2.1. Chemicals and Reagents Used

Chloroauric acid (HAuCl4) was purchased from Sigma (USA). Trisodium citrate was purchased from Rochelle Chemicals (SA). All chemicals were of molecular grade.

2.2. Microorganisms and Growth Media

The microorganisms used in the present study are the same as those used in a previous study by our research group that include Magnetospirillum magnetotacticum MS-1 (DSMZ, Germany). This microorganism was used for the biological synthesis of the gold nanoparticles and was grown in a modified chemically defined growth medium supplemented with Isogro. Methicillin-resistant Staphylococcus aureus (MRSA) ATCC 25923 and methicillin-susceptible Staphylococcus aureus (MSSA) ATCC 33594 were subcultured on mannitol salt agar (Neogen, Michigan), while Escherichia coli ATCC 35218 (beta-lactamase-producing E. coli) and E. coli ATCC 25922 were subcultured on MacConkey agar (Oxoid, England). Klebsiella pneumonia ATCC 700603, which is a beta-lactamase-producing organism, was subcultured on nutrient agar (Rochelle, SA). An inoculum of each bacterial strain (except M. magnetotacticum) was suspended in 5 mL of Mueller-Hinton broth (Rochelle, SA) and incubated for 3 hours at 37°C. The cultures were diluted with Mueller-Hinton broth and adjusted to give a concentration of bacterial cells equivalent to a 0.5 McFarland standard prior to antibacterial testing.

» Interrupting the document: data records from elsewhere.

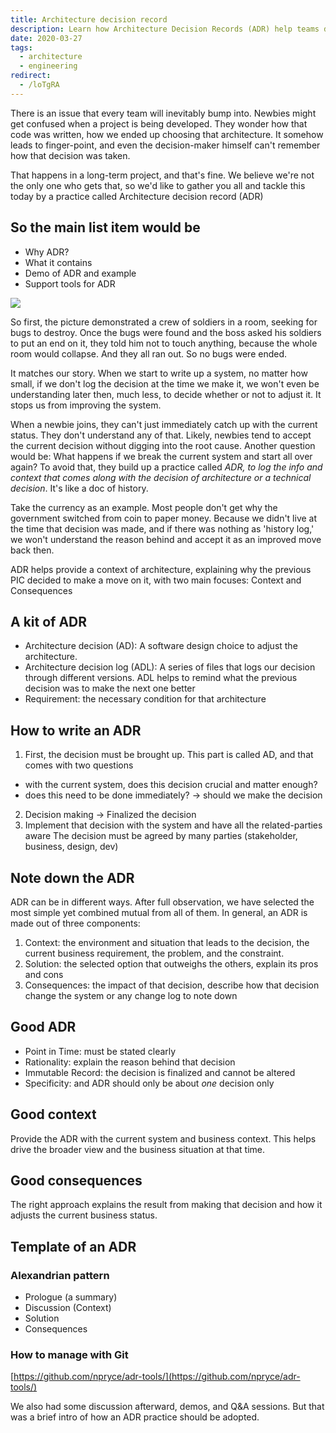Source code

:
 ```yaml
---
title: Architecture decision record
description: Learn how Architecture Decision Records (ADR) help teams document software choices, improve project clarity, and guide newcomers with clear context, solutions, and consequences for better long-term development.
date: 2020-03-27
tags:
  - architecture
  - engineering
redirect:
  - /loTgRA
---
```


There is an issue that every team will inevitably bump into. Newbies might get confused when a project is being developed. They wonder how that code was written, how we ended up choosing that architecture. It somehow leads to finger-point, and even the decision-maker himself can't remember how that decision was taken.

That happens in a long-term project, and that's fine. We believe we're not the only one who gets that, so we'd like to gather you all and tackle this today by a practice called Architecture decision record (ADR)

## So the main list item would be

- Why ADR?
- What it contains
- Demo of ADR and example
- Support tools for ADR

![](assets/architecture-decision-record_4d815bb79330db7c753064e343bbf411_md5.webp)

So first, the picture demonstrated a crew of soldiers in a room, seeking for bugs to destroy. Once the bugs were found and the boss asked his soldiers to put an end on it, they told him not to touch anything, because the whole room would collapse. And they all ran out. So no bugs were ended.

It matches our story. When we start to write up a system, no matter how small, if we don't log the decision at the time we make it, we won't even be understanding later then, much less, to decide whether or not to adjust it. It stops us from improving the system.

When a newbie joins, they can't just immediately catch up with the current status. They don't understand any of that. Likely, newbies tend to accept the current decision without digging into the root cause. Another question would be: What happens if we break the current system and start all over again? To avoid that, they build up a practice called _ADR, to log the info and context that comes along with the decision of architecture or a technical decision_. It's like a doc of history.

Take the currency as an example. Most people don't get why the government switched from coin to paper money. Because we didn't live at the time that decision was made, and if there was nothing as 'history log,' we won't understand the reason behind and accept it as an improved move back then.

ADR helps provide a context of architecture, explaining why the previous PIC decided to make a move on it, with two main focuses: Context and Consequences

## A kit of ADR

- Architecture decision (AD): A software design choice to adjust the architecture.
- Architecture decision log (ADL): A series of files that logs our decision through different versions. ADL helps to remind what the previous decision was to make the next one better
- Requirement: the necessary condition for that architecture

## How to write an ADR

1. First, the decision must be brought up. This part is called AD, and that comes with two questions

- with the current system, does this decision crucial and matter enough?
- does this need to be done immediately? → should we make the decision

2. Decision making -> Finalized the decision
3. Implement that decision with the system and have all the related-parties aware The decision must be agreed by many parties (stakeholder, business, design, dev)

## Note down the ADR

ADR can be in different ways. After full observation, we have selected the most simple yet combined mutual from all of them. In general, an ADR is made out of three components:

1. Context: the environment and situation that leads to the decision, the current business requirement, the problem, and the constraint.
2. Solution: the selected option that outweighs the others, explain its pros and cons
3. Consequences: the impact of that decision, describe how that decision change the system or any change log to note down

## Good ADR

- Point in Time: must be stated clearly
- Rationality: explain the reason behind that decision
- Immutable Record: the decision is finalized and cannot be altered
- Specificity: and ADR should only be about _one_ decision only

## Good context

Provide the ADR with the current system and business context.
This helps drive the broader view and the business situation at that time.

## Good consequences

The right approach explains the result from making that decision and how it adjusts the current business status.

## Template of an ADR

### Alexandrian pattern

- Prologue (a summary)
- Discussion (Context)
- Solution
- Consequences

### How to manage with Git

[https://github.com/npryce/adr-tools/](https://github.com/npryce/adr-tools/)

We also had some discussion afterward, demos, and Q&A sessions. But that was a brief intro of how an ADR practice should be adopted.

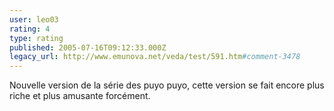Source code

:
 ```yaml
---
user: leo03
rating: 4
type: rating
published: 2005-07-16T09:12:33.000Z
legacy_url: http://www.emunova.net/veda/test/591.htm#comment-3478
---
```

Nouvelle version de la série des puyo puyo, cette version se fait encore plus riche et plus amusante forcément.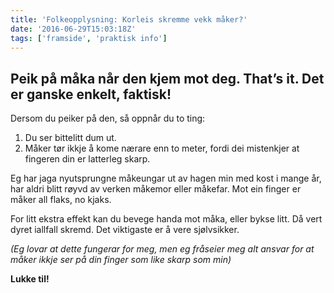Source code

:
 ```yaml
---
title: 'Folkeopplysning: Korleis skremme vekk måker?'
date: '2016-06-29T15:03:18Z'
tags: ['framside', 'praktisk info']
---
```


## Peik på måka når den kjem mot deg. That’s it. Det er ganske enkelt, faktisk!

Dersom du peiker på den, så oppnår du to ting:

1.  Du ser bittelitt dum ut.
2.  Måker tør ikkje å kome nærare enn to meter, fordi dei mistenkjer at fingeren din er latterleg skarp.

Eg har jaga nyutsprungne måkeungar ut av hagen min med kost i mange år, har aldri blitt røyvd av verken måkemor eller måkefar. Mot ein finger er måker all flaks, no kjaks.

For litt ekstra effekt kan du bevege handa mot måka, eller bykse litt. Då vert dyret iallfall skremd. Det viktigaste er å vere sjølvsikker.

_(Eg lovar at dette fungerar for meg, men eg fråseier meg alt ansvar for at måker ikkje ser på din finger som like skarp som min)_

**Lukke til!**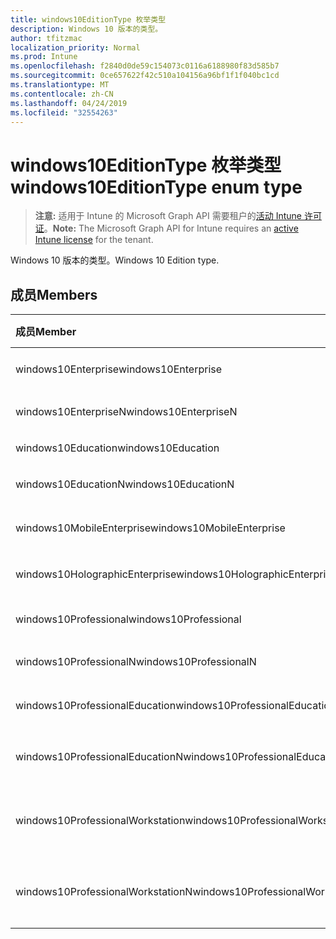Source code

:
 ```yaml
---
title: windows10EditionType 枚举类型
description: Windows 10 版本的类型。
author: tfitzmac
localization_priority: Normal
ms.prod: Intune
ms.openlocfilehash: f2840d0de59c154073c0116a6188980f83d585b7
ms.sourcegitcommit: 0ce657622f42c510a104156a96bf1f1f040bc1cd
ms.translationtype: MT
ms.contentlocale: zh-CN
ms.lasthandoff: 04/24/2019
ms.locfileid: "32554263"
---
```

# <a name="windows10editiontype-enum-type"></a><span data-ttu-id="a1769-103">windows10EditionType 枚举类型</span><span class="sxs-lookup"><span data-stu-id="a1769-103">windows10EditionType enum type</span></span>

> <span data-ttu-id="a1769-104">**注意:** 适用于 Intune 的 Microsoft Graph API 需要租户的[活动 Intune 许可证](https://go.microsoft.com/fwlink/?linkid=839381)。</span><span class="sxs-lookup"><span data-stu-id="a1769-104">**Note:** The Microsoft Graph API for Intune requires an [active Intune license](https://go.microsoft.com/fwlink/?linkid=839381) for the tenant.</span></span>

<span data-ttu-id="a1769-105">Windows 10 版本的类型。</span><span class="sxs-lookup"><span data-stu-id="a1769-105">Windows 10 Edition type.</span></span>

## <a name="members"></a><span data-ttu-id="a1769-106">成员</span><span class="sxs-lookup"><span data-stu-id="a1769-106">Members</span></span>
|<span data-ttu-id="a1769-107">成员</span><span class="sxs-lookup"><span data-stu-id="a1769-107">Member</span></span>|<span data-ttu-id="a1769-108">值</span><span class="sxs-lookup"><span data-stu-id="a1769-108">Value</span></span>|<span data-ttu-id="a1769-109">说明</span><span class="sxs-lookup"><span data-stu-id="a1769-109">Description</span></span>|
|:---|:---|:---|
|<span data-ttu-id="a1769-110">windows10Enterprise</span><span class="sxs-lookup"><span data-stu-id="a1769-110">windows10Enterprise</span></span>|<span data-ttu-id="a1769-111">0</span><span class="sxs-lookup"><span data-stu-id="a1769-111">0</span></span>|<span data-ttu-id="a1769-112">Windows 10 企业版</span><span class="sxs-lookup"><span data-stu-id="a1769-112">Windows 10 Enterprise</span></span>|
|<span data-ttu-id="a1769-113">windows10EnterpriseN</span><span class="sxs-lookup"><span data-stu-id="a1769-113">windows10EnterpriseN</span></span>|<span data-ttu-id="a1769-114">1</span><span class="sxs-lookup"><span data-stu-id="a1769-114">1</span></span>|<span data-ttu-id="a1769-115">Windows 10 EnterpriseN</span><span class="sxs-lookup"><span data-stu-id="a1769-115">Windows 10 EnterpriseN</span></span>|
|<span data-ttu-id="a1769-116">windows10Education</span><span class="sxs-lookup"><span data-stu-id="a1769-116">windows10Education</span></span>|<span data-ttu-id="a1769-117">2 </span><span class="sxs-lookup"><span data-stu-id="a1769-117">2</span></span>|<span data-ttu-id="a1769-118">Windows 10 教育版</span><span class="sxs-lookup"><span data-stu-id="a1769-118">Windows 10 Education</span></span>|
|<span data-ttu-id="a1769-119">windows10EducationN</span><span class="sxs-lookup"><span data-stu-id="a1769-119">windows10EducationN</span></span>|<span data-ttu-id="a1769-120">3 </span><span class="sxs-lookup"><span data-stu-id="a1769-120">3</span></span>|<span data-ttu-id="a1769-121">Windows 10 EducationN</span><span class="sxs-lookup"><span data-stu-id="a1769-121">Windows 10 EducationN</span></span>|
|<span data-ttu-id="a1769-122">windows10MobileEnterprise</span><span class="sxs-lookup"><span data-stu-id="a1769-122">windows10MobileEnterprise</span></span>|<span data-ttu-id="a1769-123">4 </span><span class="sxs-lookup"><span data-stu-id="a1769-123">4</span></span>|<span data-ttu-id="a1769-124">Windows 10 移动版企业版</span><span class="sxs-lookup"><span data-stu-id="a1769-124">Windows 10 Mobile Enterprise</span></span>|
|<span data-ttu-id="a1769-125">windows10HolographicEnterprise</span><span class="sxs-lookup"><span data-stu-id="a1769-125">windows10HolographicEnterprise</span></span>|<span data-ttu-id="a1769-126">5 </span><span class="sxs-lookup"><span data-stu-id="a1769-126">5</span></span>|<span data-ttu-id="a1769-127">Windows 10 全息企业版</span><span class="sxs-lookup"><span data-stu-id="a1769-127">Windows 10 Holographic Enterprise</span></span>|
|<span data-ttu-id="a1769-128">windows10Professional</span><span class="sxs-lookup"><span data-stu-id="a1769-128">windows10Professional</span></span>|<span data-ttu-id="a1769-129">6 </span><span class="sxs-lookup"><span data-stu-id="a1769-129">6</span></span>|<span data-ttu-id="a1769-130">Windows 10 专业版</span><span class="sxs-lookup"><span data-stu-id="a1769-130">Windows 10 Professional</span></span>|
|<span data-ttu-id="a1769-131">windows10ProfessionalN</span><span class="sxs-lookup"><span data-stu-id="a1769-131">windows10ProfessionalN</span></span>|<span data-ttu-id="a1769-132">7 </span><span class="sxs-lookup"><span data-stu-id="a1769-132">7</span></span>|<span data-ttu-id="a1769-133">Windows 10 ProfessionalN</span><span class="sxs-lookup"><span data-stu-id="a1769-133">Windows 10 ProfessionalN</span></span>|
|<span data-ttu-id="a1769-134">windows10ProfessionalEducation</span><span class="sxs-lookup"><span data-stu-id="a1769-134">windows10ProfessionalEducation</span></span>|<span data-ttu-id="a1769-135">8 </span><span class="sxs-lookup"><span data-stu-id="a1769-135">8</span></span>|<span data-ttu-id="a1769-136">Windows 10 专业教育版</span><span class="sxs-lookup"><span data-stu-id="a1769-136">Windows 10 Professional Education</span></span>|
|<span data-ttu-id="a1769-137">windows10ProfessionalEducationN</span><span class="sxs-lookup"><span data-stu-id="a1769-137">windows10ProfessionalEducationN</span></span>|<span data-ttu-id="a1769-138">9 </span><span class="sxs-lookup"><span data-stu-id="a1769-138">9</span></span>|<span data-ttu-id="a1769-139">Windows 10 专业版 EducationN</span><span class="sxs-lookup"><span data-stu-id="a1769-139">Windows 10 Professional EducationN</span></span>|
|<span data-ttu-id="a1769-140">windows10ProfessionalWorkstation</span><span class="sxs-lookup"><span data-stu-id="a1769-140">windows10ProfessionalWorkstation</span></span>|<span data-ttu-id="a1769-141">10 </span><span class="sxs-lookup"><span data-stu-id="a1769-141">10</span></span>|<span data-ttu-id="a1769-142">适用于工作站的 Windows 10 专业版</span><span class="sxs-lookup"><span data-stu-id="a1769-142">Windows 10 Professional for Workstations</span></span>|
|<span data-ttu-id="a1769-143">windows10ProfessionalWorkstationN</span><span class="sxs-lookup"><span data-stu-id="a1769-143">windows10ProfessionalWorkstationN</span></span>|<span data-ttu-id="a1769-144">11 </span><span class="sxs-lookup"><span data-stu-id="a1769-144">11</span></span>|<span data-ttu-id="a1769-145">适用于工作站的 Windows 10 专业版 N</span><span class="sxs-lookup"><span data-stu-id="a1769-145">Windows 10 Professional for Workstations N</span></span>|



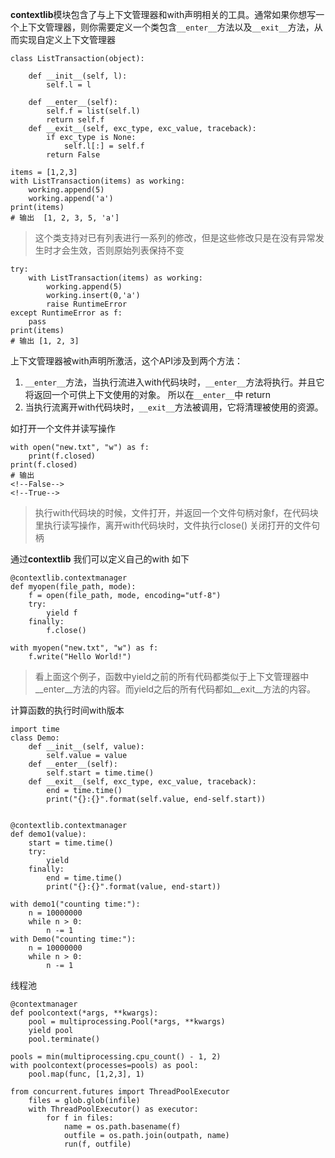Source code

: **contextlib**模块包含了与上下文管理器和with声明相关的工具。通常如果你想写一个上下文管理器，则你需要定义一个类包含`__enter__`方法以及`__exit__`方法，从而实现自定义上下文管理器

```
class ListTransaction(object):

    def __init__(self, l):
        self.l = l

    def __enter__(self):
        self.f = list(self.l)
        return self.f
    def __exit__(self, exc_type, exc_value, traceback):
        if exc_type is None:
            self.l[:] = self.f
        return False

items = [1,2,3]
with ListTransaction(items) as working:
    working.append(5)
    working.append('a')
print(items)
# 输出  [1, 2, 3, 5, 'a']
```

> 这个类支持对已有列表进行一系列的修改，但是这些修改只是在没有异常发生时才会生效，否则原始列表保持不变

```
try:
    with ListTransaction(items) as working:
        working.append(5)
        working.insert(0,'a')
        raise RuntimeError
except RuntimeError as f:
    pass   
print(items)
# 输出 [1, 2, 3]
```

上下文管理器被with声明所激活，这个API涉及到两个方法：

1. `__enter__`方法，当执行流进入with代码块时，`__enter__`方法将执行。并且它将返回一个可供上下文使用的对象。 所以在`__enter__`中 return
2. 当执行流离开with代码块时，`__exit__`方法被调用，它将清理被使用的资源。

如打开一个文件并读写操作

```
with open("new.txt", "w") as f:
    print(f.closed)
print(f.closed)
# 输出
<!--False-->
<!--True-->
```

> 执行with代码块的时候，文件打开，并返回一个文件句柄对象f，在代码块里执行读写操作，离开with代码块时，文件执行close() 关闭打开的文件句柄 

通过**contextlib** 我们可以定义自己的with 如下

```
@contextlib.contextmanager
def myopen(file_path, mode):
    f = open(file_path, mode, encoding="utf-8")
    try:
        yield f
    finally:
        f.close()

with myopen("new.txt", "w") as f:
    f.write("Hello World!")
```

> 看上面这个例子，函数中yield之前的所有代码都类似于上下文管理器中__enter__方法的内容。而yield之后的所有代码都如__exit__方法的内容。

计算函数的执行时间with版本

```
import time
class Demo:
    def __init__(self, value):
        self.value = value
    def __enter__(self):
        self.start = time.time()
    def __exit__(self, exc_type, exc_value, traceback):
        end = time.time()
        print("{}:{}".format(self.value, end-self.start))


@contextlib.contextmanager
def demo1(value):
    start = time.time()
    try:
        yield
    finally:
        end = time.time()
        print("{}:{}".format(value, end-start))

with demo1("counting time:"):
    n = 10000000
    while n > 0:
        n -= 1
with Demo("counting time:"):
    n = 10000000
    while n > 0:
        n -= 1
```

线程池

```
@contextmanager
def poolcontext(*args, **kwargs):
    pool = multiprocessing.Pool(*args, **kwargs)
    yield pool
    pool.terminate()

pools = min(multiprocessing.cpu_count() - 1, 2)
with poolcontext(processes=pools) as pool:    
    pool.map(func, [1,2,3], 1)
```

```
from concurrent.futures import ThreadPoolExecutor
    files = glob.glob(infile)
    with ThreadPoolExecutor() as executor:
        for f in files:
            name = os.path.basename(f)
            outfile = os.path.join(outpath, name)
            run(f, outfile)
```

2.3. Biological Synthesis of Gold Nanoparticles Using Bacteria
2.3.1. Cultivation of Magnetospirillum magnetotacticum Bacteria

M. magnetotacticum MS-1 was cultured in chemically defined growth media as previously described by Murei and colleagues with slight modification [8]. For gold nanoparticles synthesis, tetrachloroauric acid (Sigma, USA) was added as a source of metal in the growth media. Because MS-1 cells grow well in microaerobic conditions, they were grown for 4 days at 30°C in airtight 50 mL Falcon tubes wrapped with parafilm. To prevent photodegradation of gold chloride in the media, tubes were covered with foil. The presence of gold nanoparticles in the media was confirmed by a color change from orange to ruby red.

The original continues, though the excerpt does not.